As a rule, employers are liable for security breaches relating to data processed in the context of BYOD. However, employers may not be held liable for breaches of personal data stored in the appropriate way on the employee-owned device. That said, if a breach of work-related data results in a breach of personal data, the employer may be held liable due to its weak security policies.
Therefore, BYOD policies should offer employees the advanced security measures that are usually offered to protect work-related data in order to protect their private data. For example, if a device is lost, the employer should be able to wipe all work-related and private data on the device remotely. However, by default, remote wipes under a BYOD policy must be limited to work-related data. Consent is required to wipe private data.
Under the BYOD policy, employees should be required to notify their employers immediately of security breaches. In addition, the BYOD policy should serve as an internal IT security awareness tool.
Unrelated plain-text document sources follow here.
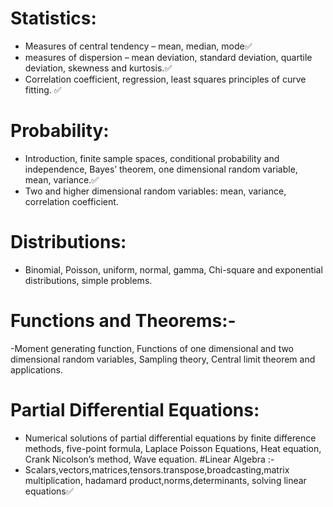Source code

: # Statistics:
- Measures of central tendency – mean, median, mode✅
- measures of dispersion – mean deviation, standard deviation, quartile deviation, skewness and kurtosis.✅
- Correlation coefficient, regression, least squares principles of curve fitting. ✅
# Probability: 
- Introduction, finite sample spaces, conditional probability and independence, Bayes’ theorem, one dimensional random variable, mean, variance.✅
- Two and higher dimensional random variables: mean, variance, correlation coefficient.
# Distributions:
-  Binomial, Poisson, uniform, normal, gamma, Chi-square and exponential distributions, simple problems.
# Functions and Theorems:-
-Moment generating function, Functions of one dimensional and two dimensional random variables, Sampling theory, Central limit theorem and applications. 
# Partial Differential Equations: 
- Numerical solutions of partial differential equations by finite difference methods, five-point formula, Laplace Poisson Equations, Heat equation, Crank Nicolson’s method, Wave equation. 
#Linear Algebra :- 
- Scalars,vectors,matrices,tensors.transpose,broadcasting,matrix multiplication, hadamard product,norms,determinants, solving linear equations✅

 
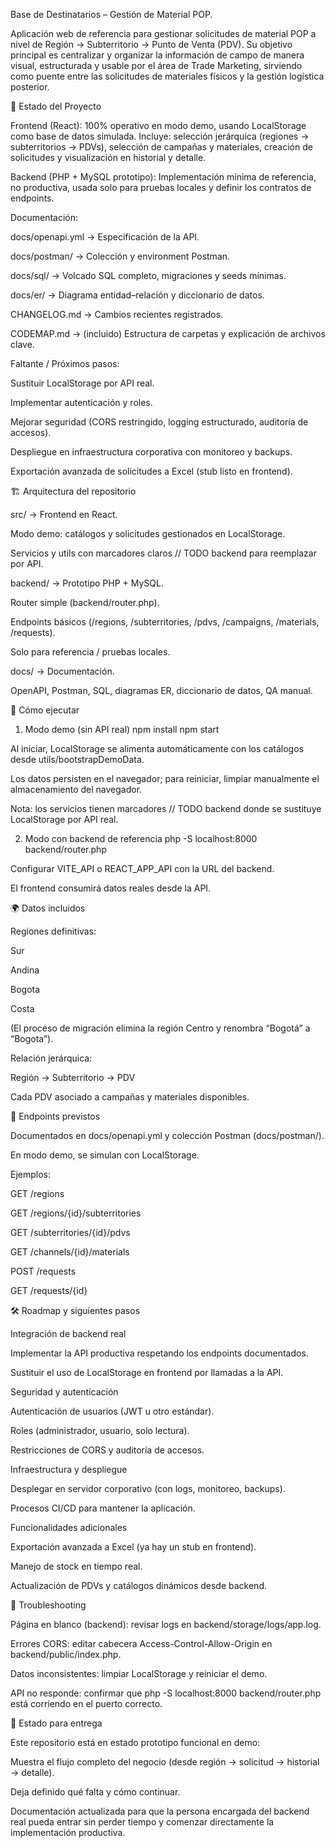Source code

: Base de Destinatarios – Gestión de Material POP.

Aplicación web de referencia para gestionar solicitudes de material POP a nivel de Región → Subterritorio → Punto de Venta (PDV).
Su objetivo principal es centralizar y organizar la información de campo de manera visual, estructurada y usable por el área de Trade Marketing, sirviendo como puente entre las solicitudes de materiales físicos y la gestión logística posterior.

📌 Estado del Proyecto

Frontend (React):
100% operativo en modo demo, usando LocalStorage como base de datos simulada.
Incluye: selección jerárquica (regiones → subterritorios → PDVs), selección de campañas y materiales, creación de solicitudes y visualización en historial y detalle.

Backend (PHP + MySQL prototipo):
Implementación mínima de referencia, no productiva, usada solo para pruebas locales y definir los contratos de endpoints.

Documentación:

docs/openapi.yml → Especificación de la API.

docs/postman/ → Colección y environment Postman.

docs/sql/ → Volcado SQL completo, migraciones y seeds mínimas.

docs/er/ → Diagrama entidad–relación y diccionario de datos.

CHANGELOG.md → Cambios recientes registrados.

CODEMAP.md → (incluido) Estructura de carpetas y explicación de archivos clave.

Faltante / Próximos pasos:

Sustituir LocalStorage por API real.

Implementar autenticación y roles.

Mejorar seguridad (CORS restringido, logging estructurado, auditoría de accesos).

Despliegue en infraestructura corporativa con monitoreo y backups.

Exportación avanzada de solicitudes a Excel (stub listo en frontend).

🏗️ Arquitectura del repositorio

src/ → Frontend en React.

Modo demo: catálogos y solicitudes gestionados en LocalStorage.

Servicios y utils con marcadores claros // TODO backend para reemplazar por API.

backend/ → Prototipo PHP + MySQL.

Router simple (backend/router.php).

Endpoints básicos (/regions, /subterritories, /pdvs, /campaigns, /materials, /requests).

Solo para referencia / pruebas locales.

docs/ → Documentación.

OpenAPI, Postman, SQL, diagramas ER, diccionario de datos, QA manual.

🚀 Cómo ejecutar
1. Modo demo (sin API real)
npm install
npm start

Al iniciar, LocalStorage se alimenta automáticamente con los catálogos desde utils/bootstrapDemoData.

Los datos persisten en el navegador; para reiniciar, limpiar manualmente el almacenamiento del navegador.

Nota: los servicios tienen marcadores // TODO backend donde se sustituye LocalStorage por API real.

2. Modo con backend de referencia
   php -S localhost:8000 backend/router.php

Configurar VITE_API o REACT_APP_API con la URL del backend.

El frontend consumirá datos reales desde la API.

🌍 Datos incluidos

Regiones definitivas:

Sur

Andina

Bogota

Costa

(El proceso de migración elimina la región Centro y renombra “Bogotá” a “Bogota”).

Relación jerárquica:

Región → Subterritorio → PDV

Cada PDV asociado a campañas y materiales disponibles.

📡 Endpoints previstos

Documentados en docs/openapi.yml y colección Postman (docs/postman/).

En modo demo, se simulan con LocalStorage.

Ejemplos:

GET /regions

GET /regions/{id}/subterritories

GET /subterritories/{id}/pdvs

GET /channels/{id}/materials

POST /requests

GET /requests/{id}

🛠️ Roadmap y siguientes pasos

Integración de backend real

Implementar la API productiva respetando los endpoints documentados.

Sustituir el uso de LocalStorage en frontend por llamadas a la API.

Seguridad y autenticación

Autenticación de usuarios (JWT u otro estándar).

Roles (administrador, usuario, solo lectura).

Restricciones de CORS y auditoría de accesos.

Infraestructura y despliegue

Desplegar en servidor corporativo (con logs, monitoreo, backups).

Procesos CI/CD para mantener la aplicación.

Funcionalidades adicionales

Exportación avanzada a Excel (ya hay un stub en frontend).

Manejo de stock en tiempo real.

Actualización de PDVs y catálogos dinámicos desde backend.

🧰 Troubleshooting

Página en blanco (backend): revisar logs en backend/storage/logs/app.log.

Errores CORS: editar cabecera Access-Control-Allow-Origin en backend/public/index.php.

Datos inconsistentes: limpiar LocalStorage y reiniciar el demo.

API no responde: confirmar que php -S localhost:8000 backend/router.php está corriendo en el puerto correcto.

📑 Estado para entrega

Este repositorio está en estado prototipo funcional en demo:

Muestra el flujo completo del negocio (desde región → solicitud → historial → detalle).

Deja definido qué falta y cómo continuar.

Documentación actualizada para que la persona encargada del backend real pueda entrar sin perder tiempo y comenzar directamente la implementación productiva.
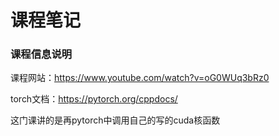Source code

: # 课程笔记
### 课程信息说明
课程网站：https://www.youtube.com/watch?v=oG0WUq3bRz0

torch文档：https://pytorch.org/cppdocs/

这门课讲的是再pytorch中调用自己的写的cuda核函数

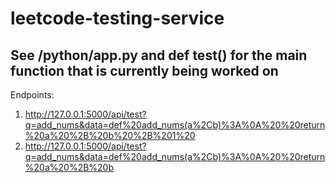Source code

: # leetcode-testing-service

## See /python/app.py and def test() for the main function that is currently being worked on 

Endpoints: 
1. http://127.0.0.1:5000/api/test?q=add_nums&data=def%20add_nums(a%2Cb)%3A%0A%20%20return%20a%20%2B%20b%20%2B%201%20
2. http://127.0.0.1:5000/api/test?q=add_nums&data=def%20add_nums(a%2Cb)%3A%0A%20%20return%20a%20%2B%20b
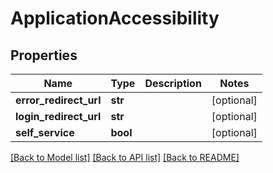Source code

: # ApplicationAccessibility

## Properties
Name | Type | Description | Notes
------------ | ------------- | ------------- | -------------
**error_redirect_url** | **str** |  | [optional] 
**login_redirect_url** | **str** |  | [optional] 
**self_service** | **bool** |  | [optional] 

[[Back to Model list]](../README.md#documentation-for-models) [[Back to API list]](../README.md#documentation-for-api-endpoints) [[Back to README]](../README.md)

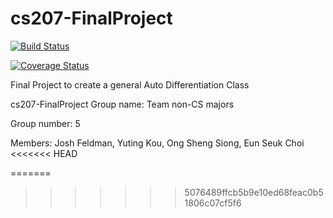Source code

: # cs207-FinalProject

[![Build Status](https://travis-ci.com/AutoDiffAll/cs207-FinalProject.svg?branch=master)](https://travis-ci.com/AutoDiffAll/cs207-FinalProject.svg?branch=master)

[![Coverage Status](https://coveralls.io/repos/github/AutoDiffAll/cs207-FinalProject/badge.svg?branch=master)](https://coveralls.io/github/AutoDiffAll/cs207-FinalProject?branch=master)

Final Project to create a general Auto Differentiation Class

cs207-FinalProject
Group name: Team non-CS majors

Group number: 5

Members: Josh Feldman, Yuting Kou, Ong Sheng Siong, Eun Seuk Choi
<<<<<<< HEAD

=======
>>>>>>> 5076489ffcb5b9e10ed68feac0b51806c07cf5f6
In this respect, security breaches can be avoided or mitigated by providing employees with regular reminders about how to identify and prevent breaches (eg, avoiding public Wi-Fi networks, as these can serve as gateways to mobile devices).
What steps can a company take to prevent an employee leaving the company from taking company confidential information via his personal device? And how can the employee's own personal information be safeguarded in the process?
If work-related and private data has not been separated on an employee’s device, it is almost impossible to do so when the employee leaves without significant intrusion into his or her privacy. If this is the case, the only sensible option is to ask the employee to backup, remove or save his or her personal data and then wipe the remaining content. This naturally raises concerns as to whether employers can legitimately require employees to undertake such actions.
To avoid this situation, BYOD policies should facilitate sufficient separation of work-related and private data, as in that case, removing work-related data from an employee-owned device should not pose a problem.
Employers should consider the possibility that some employees may be unwilling to cooperate. The ideal solution is to have the capability to wipe work-related data from devices remotely (eg, by using mobile device management tools). Some companies require employees to turn in their devices to the IT department for inspection before leaving the company. Regardless of whether this policy is adopted, employees should have a certain level of supervision over operations such as wiping a device. Employers should consider providing employees with a report about any data removed from their devices, as this can demonstrate that the data was removed in compliance with the BYOD policy and with the employee’s consent.